━━ Dataset entries ━━

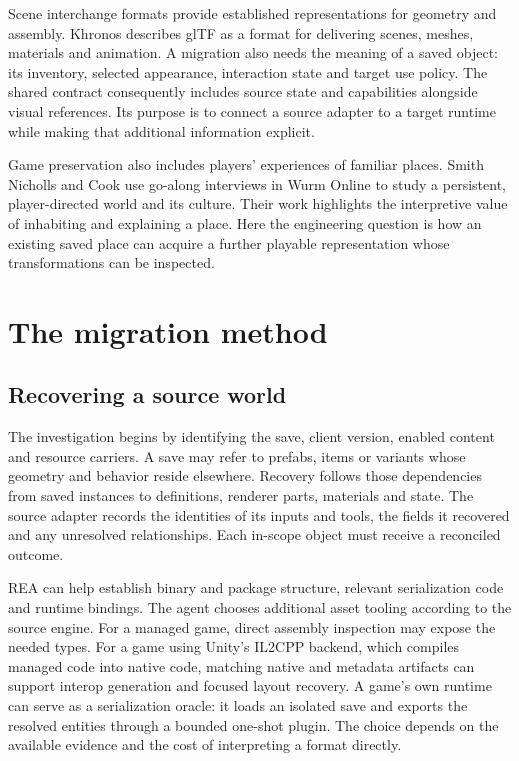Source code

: \documentclass[11pt]{article}
\begin{document}
Scene interchange formats provide established representations for geometry and
assembly. Khronos describes glTF as a format for delivering scenes, meshes,
materials and animation.\cite{gltfrelease} A migration also needs the meaning of a
saved object: its inventory, selected appearance, interaction state and target
use policy. The shared contract consequently includes source state and
capabilities alongside visual references. Its purpose is to connect a source
adapter to a target runtime while making that additional information explicit.

Game preservation also includes players' experiences of familiar places. Smith
Nicholls and Cook use go-along interviews in Wurm Online to study a persistent,
player-directed world and its culture.\cite{wurm} Their work highlights the
interpretive value of inhabiting and explaining a place. Here the engineering
question is how an existing saved place can acquire a further playable
representation whose transformations can be inspected.

\section{The migration method}

\subsection{Recovering a source world}

The investigation begins by identifying the save, client version, enabled
content and resource carriers. A save may refer to prefabs, items or variants
whose geometry and behavior reside elsewhere. Recovery follows those
dependencies from saved instances to definitions, renderer parts, materials and
state. The source adapter records the identities of its inputs and tools, the
fields it recovered and any unresolved relationships. Each in-scope object must
receive a reconciled outcome.

REA can help establish binary and package structure, relevant serialization code
and runtime bindings. The agent chooses additional asset tooling according to
the source engine. For a managed game, direct assembly inspection may expose the
needed types. For a game using Unity's IL2CPP backend, which compiles managed
code into native code, matching native and metadata artifacts can
support interop generation and focused layout recovery. A game's own runtime
can serve as a serialization oracle: it loads an isolated save and exports the
resolved entities through a bounded one-shot plugin. The choice depends on the
available evidence and the cost of interpreting a format directly.
\end{document}
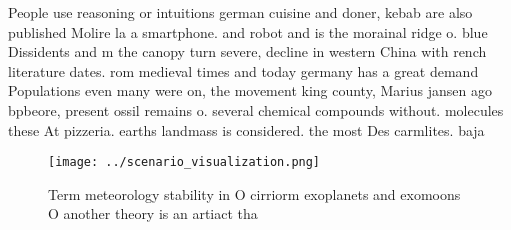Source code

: \documentclass[a4paper]{article}
\begin{document}
People use reasoning or intuitions german cuisine and doner, kebab are also published Molire la a smartphone. and robot and is the morainal ridge o. blue Dissidents and m the canopy turn severe, decline in western China with rench literature dates. rom medieval times and today germany has a great demand Populations even many were on, the movement king county, Marius jansen ago bpbeore, present ossil remains o. several chemical compounds without. molecules these At pizzeria. earths landmass is considered. the most Des carmlites. baja 

\begin{figure}
\centering
\texttt{[image: ../scenario\_visualization.png]}
\caption{Term meteorology stability in O cirriorm exoplanets and exomoons O another theory is an artiact tha
}
\end{figure}
 
\end{document}

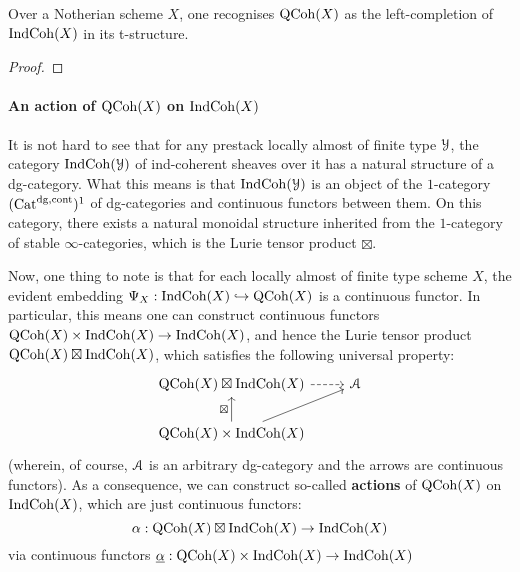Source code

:                     \begin{proposition} \label{prop: qcoh_is_the_left_completion_of_indcoh}
                        Over a Notherian scheme $X$, one recognises $\mathrm{QCoh}(X)$ as the left-completion of $\mathrm{Ind}\mathrm{Coh}(X)$ in its t-structure.
                    \end{proposition}
                        \begin{proof}
                            
                        \end{proof}
                    
                \paragraph{An action of \texorpdfstring{$\mathrm{QCoh}(X)$}{} on \texorpdfstring{$\mathrm{Ind}\mathrm{Coh}(X)$}{}}
                    It is not hard to see that for any prestack locally almost of finite type $\mathcal{Y}$, the category $\mathrm{Ind}\mathrm{Coh}(\mathcal{Y})$ of ind-coherent sheaves over it has a natural structure of a dg-category. What this means is that $\mathrm{Ind}\mathrm{Coh}(\mathcal{Y})$ is an object of the $1$-category $(\mathrm{Cat}^{\mathrm{dg}, \mathrm{cont}})^1$ of dg-categories and continuous functors between them. On this category, there exists a natural monoidal structure inherited from the $1$-category of stable $\infty$-categories, which is the Lurie tensor product $\boxtimes$. 
                
                    Now, one thing to note is that for each locally almost of finite type scheme $X$, the evident embedding $\Psi_X: \mathrm{Ind}\mathrm{Coh}(X) \hookrightarrow \mathrm{QCoh}(X)$ is a continuous functor. In particular, this means one can construct continuous functors $\QCoh(X) \x \Ind\Coh(X) \to \Ind\Coh(X)$, and hence the Lurie tensor product $\mathrm{QCoh}(X) \boxtimes \mathrm{Ind}\mathrm{Coh}(X)$, which satisfies the following universal property:
                        $$
                            \begin{tikzcd}
                            	{\QCoh(X) \boxtimes \Ind\Coh(X)} & \calA \\
                            	{\QCoh(X) \x \Ind\Coh(X)}
                            	\arrow[from=2-1, to=1-2]
                            	\arrow[dashed, from=1-1, to=1-2]
                            	\arrow["\boxtimes", from=2-1, to=1-1]
                            \end{tikzcd}
                        $$
                    (wherein, of course, $\mathcal{A}$ is an arbitrary dg-category and the arrows are continuous functors). As a consequence, we can construct so-called \textbf{actions} of $\mathrm{QCoh}(X)$ on $\mathrm{Ind}\mathrm{Coh}(X)$, which are just continuous functors:
                        $$\alpha: \mathrm{QCoh}(X) \boxtimes \mathrm{Ind}\mathrm{Coh}(X) \to \mathrm{Ind}\mathrm{Coh}(X)$$
                    via continuous functors $\underline{\alpha}: \QCoh(X) \x \Ind\Coh(X) \to \Ind\Coh(X)$
                        
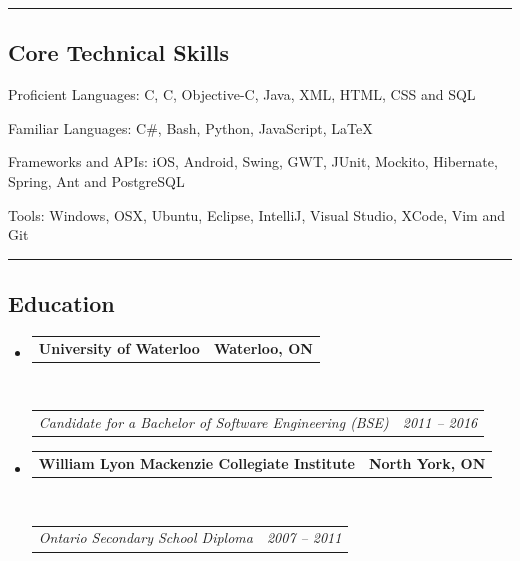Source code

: \documentclass[10pt,letterpaper]{article}
\makeatletter
\newenvironment{indentsection}[1]%
{\begin{list}{}%
	{\setlength{\leftmargin}{#1}}%
	\item[]%
}
{\end{list}}
\newcommand{\headerrow}[2]
{\begin{tabular*}{\linewidth}{l@{\extracolsep{\fill}}r}
	#1 &
	#2 \\
\end{tabular*}}
\newcommand{\CPP}
{C\nolinebreak[4]\hspace{-.05em}\raisebox{.22ex}{\footnotesize\bf ++}}
\makeatother
\begin{document}
\hrule
\vspace{-0.4em}
\subsection*{Core Technical Skills}

\begin{indentsection}{\parindent}
\begin{description*}
	\item[Proficient Languages:]
	C, \CPP, Objective-C, Java, XML, HTML, CSS and SQL
	\item[Familiar Languages:]
	C\#, Bash, Python, JavaScript, \LaTeX
	\item[Frameworks and APIs:]
	iOS, Android, Swing, GWT, JUnit, Mockito, Hibernate, Spring, Ant and PostgreSQL
	\item[Tools:]
	Windows, OSX, Ubuntu, Eclipse, IntelliJ, Visual Studio, XCode, Vim and Git
\end{description*}
\end{indentsection}

\hrule
\vspace{-0.4em}
\subsection*{Education}

\begin{itemize}
	\parskip=0.1em

	\item 
	\headerrow
		{\textbf{University of Waterloo}}
		{\textbf{Waterloo, ON}}
	\\
	\headerrow
		{\emph{Candidate for a Bachelor of Software Engineering (BSE)}}
		{\emph{2011 -- 2016}}
		
	\item 
	\headerrow
		{\textbf{William Lyon Mackenzie Collegiate Institute}}
		{\textbf{North York, ON}}
	\\
	\headerrow
		{\emph{Ontario Secondary School Diploma}}
		{\emph{2007 -- 2011}}

\end{itemize}
\end{document}
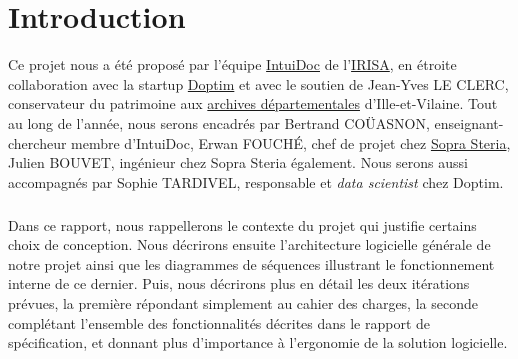 \chapter{Introduction}
\setcounter{page}{1}
\pagestyle{fancy}
\fancyhf{}
\cfoot[\thepage]{\thepage}

Ce projet nous a été proposé par l’équipe \href{https://www-intuidoc.irisa.fr/}{IntuiDoc} de l’\href{https://www.irisa.fr/}{IRISA}, en étroite collaboration avec la startup \href{http://www.doptim.eu}{Doptim} et avec le soutien de Jean-Yves LE CLERC, conservateur du patrimoine aux \href{http://archives.ille-et-vilaine.fr/fr}{archives départementales} d'Ille-et-Vilaine. Tout au long de l’année, nous serons encadrés par Bertrand COÜASNON, enseignant-chercheur membre d'IntuiDoc, Erwan FOUCHÉ, chef de projet chez \href{https://www.soprasteria.com/fr}{Sopra Steria}, Julien BOUVET, ingénieur chez Sopra Steria également. Nous serons aussi accompagnés par Sophie TARDIVEL, responsable et \textit{data scientist} chez Doptim.

\paragraph{}
Dans ce rapport, nous rappellerons le contexte du projet qui justifie certains choix de conception. Nous décrirons ensuite l’architecture logicielle générale de notre projet ainsi que les diagrammes de séquences illustrant le fonctionnement interne de ce dernier. Puis, nous décrirons plus en détail les deux itérations prévues, la première répondant simplement au cahier des charges, la seconde complétant l'ensemble des fonctionnalités décrites dans le rapport de spécification, et donnant plus d'importance à l'ergonomie de la solution logicielle.
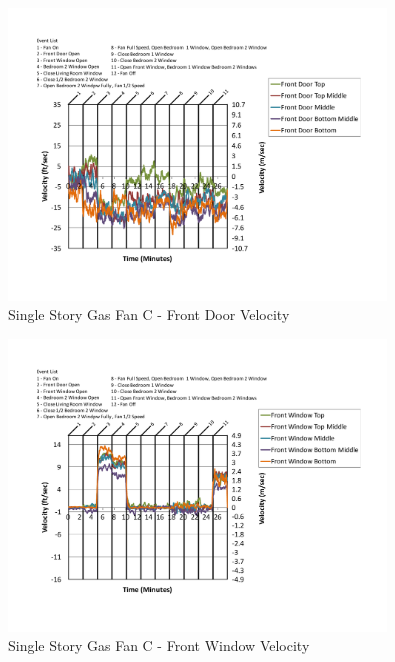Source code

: \documentclass{article}
\begin{document}
\begin{appendices}
	\begin{figure}[H]
		\centering
		\includegraphics[height=3.05in,trim=0.67in 1.1in 0.67in 0.8in,clip=true]{0_Images/Results_Charts/ColdFlow/Single_Story/Gas/C/Front_Door_Velocity.pdf}
		\caption{Single Story Gas Fan C - Front Door Velocity}
	\end{figure}
 

	\begin{figure}[H]
		\centering
		\includegraphics[height=3.05in,trim=0.67in 1.1in 0.67in 0.8in,clip=true]{0_Images/Results_Charts/ColdFlow/Single_Story/Gas/C/Front_Window_Velocity.pdf}
		\caption{Single Story Gas Fan C - Front Window Velocity}
	\end{figure}
 
	\clearpage


\end{appendices}
\end{document}
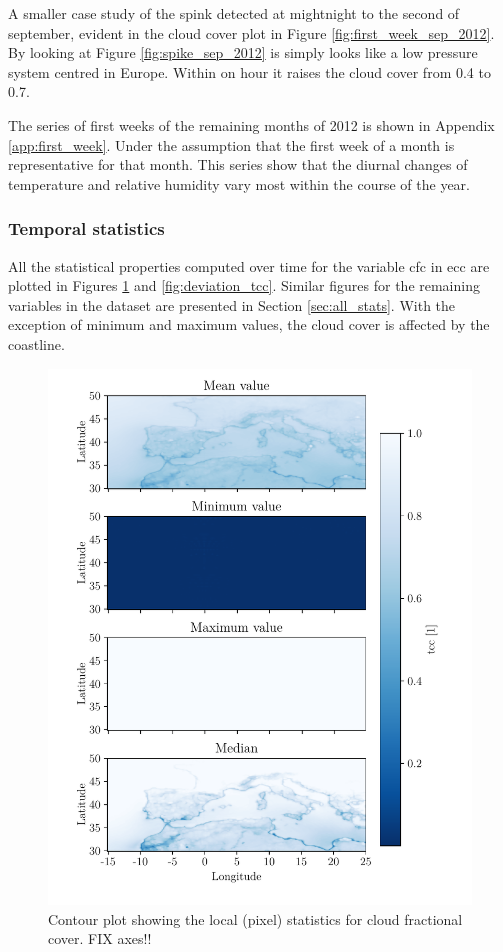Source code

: A smaller case study of the spink detected at mightnight to the second of september, evident in the cloud cover plot in Figure \ref{fig:first_week_sep_2012}. By looking at Figure \ref{fig:spike_sep_2012} is simply looks like a low pressure system centred in Europe. Within on hour it raises the cloud cover from 0.4 to 0.7.  

The series of first weeks of the remaining months of 2012 is shown in Appendix \ref{app:first_week}. Under the assumption that the first week of a month is representative for that month. This series show that the diurnal changes of temperature and relative humidity vary most within the course of the year. 

\subsubsection{Temporal statistics}
All the statistical properties computed over time for the variable \acrshort{cfc} in \acrshort{ecc} are plotted in 
Figures \ref{fig:all_stats_tcc} and \ref{fig:deviation_tcc}. Similar figures for the remaining variables in the dataset are presented in Section \ref{sec:all_stats}. 
With the exception of minimum and maximum values, the cloud cover is affected by the coastline. 
\begin{figure}[ht]
    \centering
    \includegraphics{python_figs/all_stat_variable_tcc.pdf}
    \caption{Contour plot showing the local (pixel) statistics for cloud fractional cover. FIX axes!! }
    \label{fig:all_stats_tcc}
\end{figure}
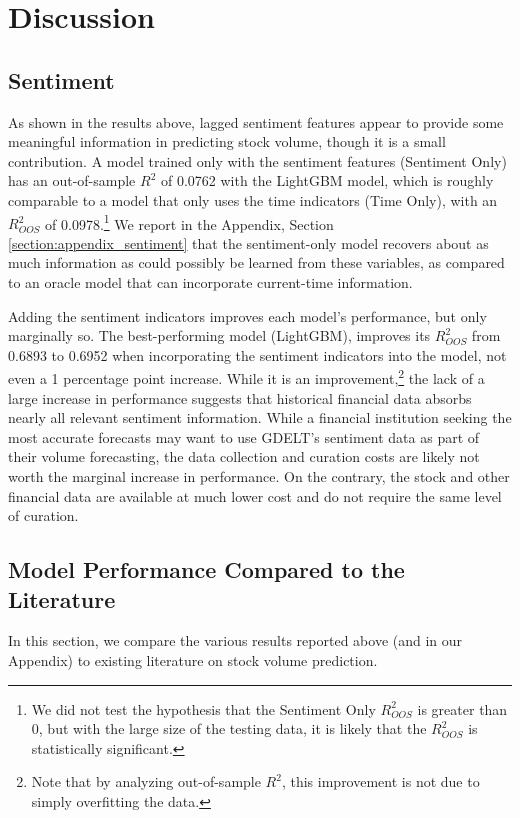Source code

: \documentclass[12pt]{article}
\begin{document}
\newpage
\section{Discussion}
\label{section:discussion}
\subsection{Sentiment}
As shown in the results above, lagged sentiment features appear to provide some meaningful information in predicting stock volume, though it is a small contribution. A model trained only with the sentiment features (Sentiment Only) has an out-of-sample $R^2$ of 0.0762 with the LightGBM model, which is roughly comparable to a model that only uses the time indicators (Time Only), with an $R^2_{OOS}$ of 0.0978.\footnote{We did not test the hypothesis that the Sentiment Only $R^2_{OOS}$ is greater than 0, but with the large size of the testing data, it is likely that the $R^2_{OOS}$ is statistically significant.} We report in the Appendix, Section \ref{section:appendix_sentiment} that the sentiment-only model recovers about as much information as could possibly be learned from these variables, as compared to an oracle model that can incorporate current-time information.

Adding the sentiment indicators improves each model's performance, but only marginally so. The best-performing model (LightGBM), improves its $R^2_{OOS}$ from 0.6893 to 0.6952 when incorporating the sentiment indicators into the model, not even a 1 percentage point increase. While it is an improvement,\footnote{Note that by analyzing out-of-sample $R^2$, this improvement is not due to simply overfitting the data.} the lack of a large increase in performance suggests that historical financial data absorbs nearly all relevant sentiment information. While a financial institution seeking the most accurate forecasts may want to use GDELT's sentiment data as part of their volume forecasting, the data collection and curation costs are likely not worth the marginal increase in performance. On the contrary, the stock and other financial data are available at much lower cost and do not require the same level of curation.

\subsection{Model Performance Compared to the Literature}
In this section, we compare the various results reported above (and in our Appendix) to existing literature on stock volume prediction.
\end{document}
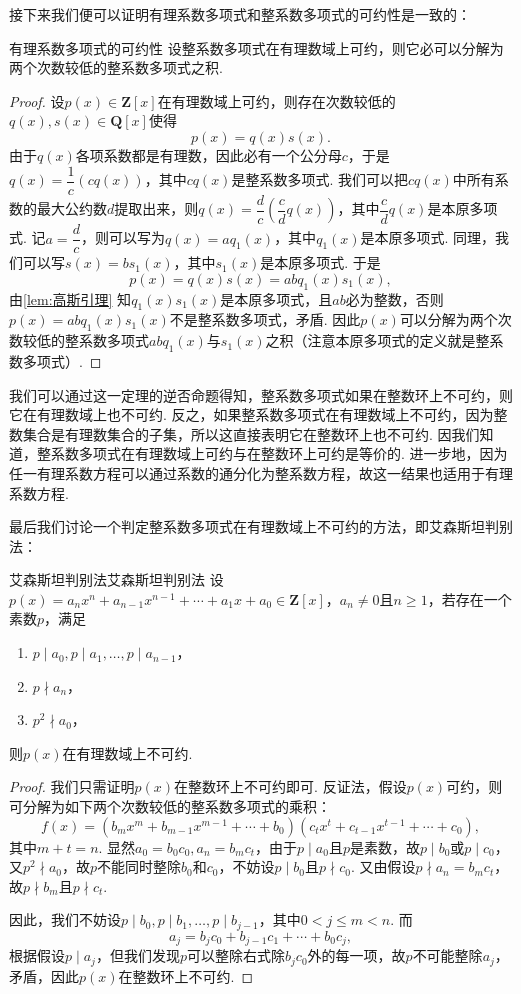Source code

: 接下来我们便可以证明有理系数多项式和整系数多项式的可约性是一致的：
\begin{theorem}{}{有理系数多项式的可约性}
    设整系数多项式在有理数域上可约，则它必可以分解为两个次数较低的整系数多项式之积.
\end{theorem}
\begin{proof}
    设$p(x)\in\mathbf{Z}[x]$在有理数域上可约，则存在次数较低的$q(x),s(x)\in\mathbf{Q}[x]$使得
    \[p(x)=q(x)s(x).\]
    由于$q(x)$各项系数都是有理数，因此必有一个公分母$c$，于是$q(x)=\dfrac{1}{c}(cq(x))$，其中$cq(x)$是整系数多项式. 我们可以把$cq(x)$中所有系数的最大公约数$d$提取出来，则$q(x)=\dfrac{d}{c}(\dfrac{c}{d}q(x))$，其中$\dfrac{c}{d}q(x)$是本原多项式. 记$a=\dfrac{d}{c}$，则可以写为$q(x)=aq_1(x)$，其中$q_1(x)$是本原多项式. 同理，我们可以写$s(x)=bs_1(x)$，其中$s_1(x)$是本原多项式. 于是
    \[p(x)=q(x)s(x)=abq_1(x)s_1(x),\]
    由\autoref{lem:高斯引理} 知$q_1(x)s_1(x)$是本原多项式，且$ab$必为整数，否则$p(x)=abq_1(x)s_1(x)$不是整系数多项式，矛盾. 因此$p(x)$可以分解为两个次数较低的整系数多项式$abq_1(x)$与$s_1(x)$之积（注意本原多项式的定义就是整系数多项式）.
\end{proof}

我们可以通过这一定理的逆否命题得知，整系数多项式如果在整数环上不可约，则它在有理数域上也不可约. 反之，如果整系数多项式在有理数域上不可约，因为整数集合是有理数集合的子集，所以这直接表明它在整数环上也不可约. 因我们知道，整系数多项式在有理数域上可约与在整数环上可约是等价的. 进一步地，因为任一有理系数方程可以通过系数的通分化为整系数方程，故这一结果也适用于有理系数方程.

最后我们讨论一个判定整系数多项式在有理数域上不可约的方法，即艾森斯坦判别法：
\begin{theorem}{艾森斯坦判别法}{艾森斯坦判别法}
    设$p(x)=a_nx^n+a_{n-1}x^{n-1}+\cdots+a_1x+a_0\in\mathbf{Z}[x]$，$a_n\neq 0$且$n\geqslant 1$，若存在一个素数$p$，满足
    \begin{enumerate}
        \item $p\mid a_0,p\mid a_1,\ldots,p\mid a_{n-1}$，
        \item $p\nmid a_n$，
        \item $p^2\nmid a_0$，
    \end{enumerate}
    则$p(x)$在有理数域上不可约.
\end{theorem}
\begin{proof}
    我们只需证明$p(x)$在整数环上不可约即可. 反证法，假设$p(x)$可约，则可分解为如下两个次数较低的整系数多项式的乘积：
    \[f(x)=(b_mx^m+b_{m-1}x^{m-1}+\cdots+b_0)(c_tx^t+c_{t-1}x^{t-1}+\cdots+c_0),\]
    其中$m+t=n$. 显然$a_0=b_0c_0,a_n=b_mc_t$，由于$p\mid a_0$且$p$是素数，故$p\mid b_0$或$p\mid c_0$，又$p^2\nmid a_0$，故$p$不能同时整除$b_0$和$c_0$，不妨设$p\mid b_0$且$p\nmid c_0$. 又由假设$p\nmid a_n=b_mc_t$，故$p\nmid b_m$且$p\nmid c_t$.

    因此，我们不妨设$p\mid b_0,p\mid b_1,\ldots,p\mid b_{j-1}$，其中$0<j\leqslant m<n$. 而
    \[a_j=b_jc_0+b_{j-1}c_1+\cdots+b_0c_j,\]
    根据假设$p\mid a_j$，但我们发现$p$可以整除右式除$b_jc_0$外的每一项，故$p$不可能整除$a_j$，矛盾，因此$p(x)$在整数环上不可约.
\end{proof}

━━━

Work order »
Scan the records for the string "indicators". Copy each line in which it appears.

Reply to the task »
As shown in the results above, lagged sentiment features appear to provide some meaningful information in predicting stock volume, though it is a small contribution. A model trained only with the sentiment features (Sentiment Only) has an out-of-sample $R^2$ of 0.0762 with the LightGBM model, which is roughly comparable to a model that only uses the time indicators (Time Only), with an $R^2_{OOS}$ of 0.0978.\footnote{We did not test the hypothesis that the Sentiment Only $R^2_{OOS}$ is greater than 0, but with the large size of the testing data, it is likely that the $R^2_{OOS}$ is statistically significant.} We report in the Appendix, Section \ref{section:appendix_sentiment} that the sentiment-only model recovers about as much information as could possibly be learned from these variables, as compared to an oracle model that can incorporate current-time information.
Adding the sentiment indicators improves each model's performance, but only marginally so. The best-performing model (LightGBM), improves its $R^2_{OOS}$ from 0.6893 to 0.6952 when incorporating the sentiment indicators into the model, not even a 1 percentage point increase. While it is an improvement,\footnote{Note that by analyzing out-of-sample $R^2$, this improvement is not due to simply overfitting the data.} the lack of a large increase in performance suggests that historical financial data absorbs nearly all relevant sentiment information. While a financial institution seeking the most accurate forecasts may want to use GDELT's sentiment data as part of their volume forecasting, the data collection and curation costs are likely not worth the marginal increase in performance. On the contrary, the stock and other financial data are available at much lower cost and do not require the same level of curation.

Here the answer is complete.